Bush en 2004 : les USA ont augmenté leurs GES de 2 % en 2004, le volume global s’est élevé à 5,9 milliards de tonnes de CO2 sans compter les autres gaz à effet de serre comme le méthane. Ces émissions sont supérieures de 16 % au niveau de 1990 alors que le protocole de Kyoto (refusé par Bush en 2001) demandait aux USA de les diminuer de 7 % en 2012 par rapport à 1990. C’est un lobby pétrolier, l’American Petroleum Institute, qui a entraîné Bush à sortir du protocole de Kyoto sous le fallacieux prétexte que les sciences du climat étaient si incertaines que l’impact de l’activité humaine sur l’effet de serre serait contestable.
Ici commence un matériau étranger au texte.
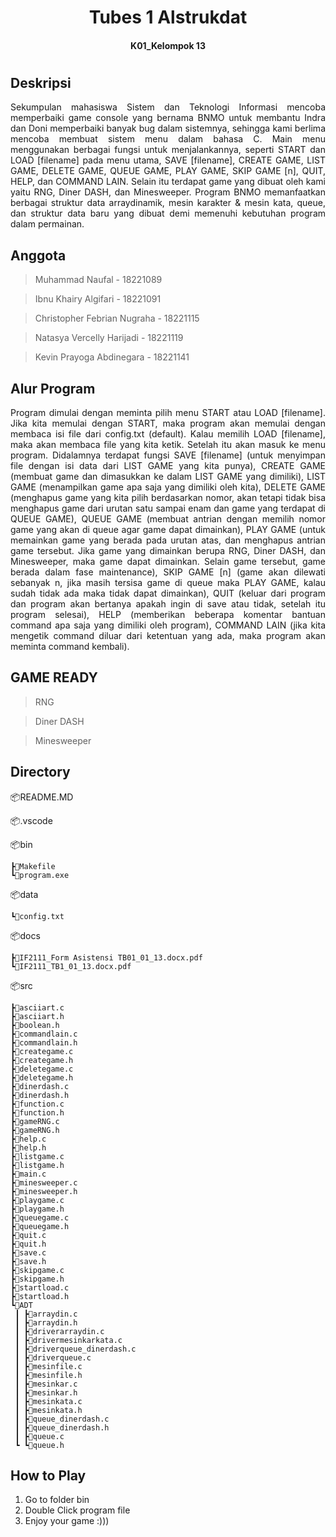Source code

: <h1 align="center"> Tubes 1 Alstrukdat <h4 align="center">
K01_Kelompok 13 <h4> <h1>

## Deskripsi

<p align="justify"> Sekumpulan mahasiswa Sistem dan Teknologi Informasi mencoba memperbaiki game console yang bernama BNMO untuk membantu Indra dan Doni memperbaiki banyak bug dalam sistemnya, sehingga kami berlima mencoba membuat sistem menu dalam bahasa C. Main menu menggunakan berbagai fungsi untuk menjalankannya, seperti START dan LOAD [filename] pada menu utama, SAVE [filename], CREATE GAME, LIST GAME, DELETE GAME, QUEUE GAME, PLAY GAME, SKIP GAME [n], QUIT, HELP, dan COMMAND LAIN. Selain itu terdapat game yang dibuat oleh kami yaitu RNG, Diner DASH, dan Minesweeper. Program BNMO memanfaatkan berbagai struktur data arraydinamik, mesin karakter & mesin kata, queue, dan struktur data baru yang dibuat demi memenuhi kebutuhan program dalam permainan. <p>

## Anggota

> Muhammad Naufal - 18221089

> Ibnu Khairy Algifari - 18221091

> Christopher Febrian Nugraha - 18221115

> Natasya Vercelly Harijadi - 18221119

> Kevin Prayoga Abdinegara - 18221141

## Alur Program

<p align="justify"> Program dimulai dengan meminta pilih menu START atau LOAD [filename]. Jika kita memulai dengan START, maka program akan memulai dengan membaca isi file dari config.txt (default). Kalau memilih LOAD [filename], maka akan membaca file yang kita ketik. Setelah itu akan masuk ke menu program. Didalamnya terdapat fungsi SAVE [filename] (untuk menyimpan file dengan isi data dari LIST GAME yang kita punya), CREATE GAME (membuat game dan dimasukkan ke dalam LIST GAME yang dimiliki), LIST GAME (menampilkan game apa saja yang dimiliki oleh kita), DELETE GAME (menghapus game yang kita pilih berdasarkan nomor, akan tetapi tidak bisa menghapus game dari urutan satu sampai enam dan game yang terdapat di QUEUE GAME), QUEUE GAME (membuat antrian dengan memilih nomor game yang akan di queue agar game dapat dimainkan), PLAY GAME (untuk memainkan game yang berada pada urutan atas, dan menghapus antrian game tersebut. Jika game yang dimainkan berupa RNG, Diner DASH, dan Minesweeper, maka game dapat dimainkan. Selain game tersebut, game berada dalam fase maintenance), SKIP GAME [n] (game akan dilewati sebanyak n, jika masih tersisa game di queue maka PLAY GAME, kalau sudah tidak ada maka tidak dapat dimainkan), QUIT (keluar dari program dan program akan bertanya apakah ingin di save atau tidak, setelah itu program selesai), HELP (memberikan beberapa komentar bantuan command apa saja yang dimiliki oleh program), COMMAND LAIN (jika kita mengetik command diluar dari ketentuan yang ada, maka program akan meminta command kembali). <p>

## GAME READY

> RNG

> Diner DASH

> Minesweeper

## Directory

📦README.MD 

📦.vscode 

📦bin

    ┣📜Makefile
    ┗📜program.exe  
    
📦data

    ┗📜config.txt 
    
📦docs

    ┣📜IF2111_Form Asistensi TB01_01_13.docx.pdf
    ┗📜IF2111_TB1_01_13.docx.pdf  
    
📦src

    ┣📜asciiart.c
    ┣📜asciiart.h
    ┣📜boolean.h
    ┣📜commandlain.c
    ┣📜commandlain.h
    ┣📜creategame.c
    ┣📜creategame.h
    ┣📜deletegame.c
    ┣📜deletegame.h
    ┣📜dinerdash.c
    ┣📜dinerdash.h
    ┣📜function.c
    ┣📜function.h
    ┣📜gameRNG.c
    ┣📜gameRNG.h
    ┣📜help.c
    ┣📜help.h
    ┣📜listgame.c
    ┣📜listgame.h
    ┣📜main.c
    ┣📜minesweeper.c
    ┣📜minesweeper.h
    ┣📜playgame.c
    ┣📜playgame.h
    ┣📜queuegame.c
    ┣📜queuegame.h
    ┣📜quit.c
    ┣📜quit.h
    ┣📜save.c
    ┣📜save.h
    ┣📜skipgame.c
    ┣📜skipgame.h
    ┣📜startload.c
    ┣📜startload.h
    ┗📂ADT
     ┃ ┣📜arraydin.c
     ┃ ┣📜arraydin.h
     ┃ ┣📜driverarraydin.c
     ┃ ┣📜drivermesinkarkata.c
     ┃ ┣📜driverqueue_dinerdash.c
     ┃ ┣📜driverqueue.c
     ┃ ┣📜mesinfile.c
     ┃ ┣📜mesinfile.h
     ┃ ┣📜mesinkar.c
     ┃ ┣📜mesinkar.h
     ┃ ┣📜mesinkata.c
     ┃ ┣📜mesinkata.h
     ┃ ┣📜queue_dinerdash.c
     ┃ ┣📜queue_dinerdash.h
     ┃ ┣📜queue.c
     ┗ ┗📜queue.h

## How to Play

1. Go to folder bin
2. Double Click program file
3. Enjoy your game :)))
Bush en 2005 : Le chef du conseil de la Maison Blanche a modifié substantiellement, pour en amoindrir la portée, des rapports officiels décrivant les recherches scientifiques sur le changement climatique. Depuis quatre ans la politisation du pouvoir américain, il faudrait plutôt dire « les agissements des vendus aux marchands de pétrole « , a eu des conséquences terribles sur les programmes scientifiques, jusqu’à entraîner de l’autocensure. Tout cela a abouti à tromper sciemment des Américains qui ont déjà tendance à se tromper eux-mêmes sur la pérennité de leur niveau de vie. A cause de cet aveuglement américain volontaire, le libéral-capitalisme pille les ressources non renouvelables jusqu’au point de non retour.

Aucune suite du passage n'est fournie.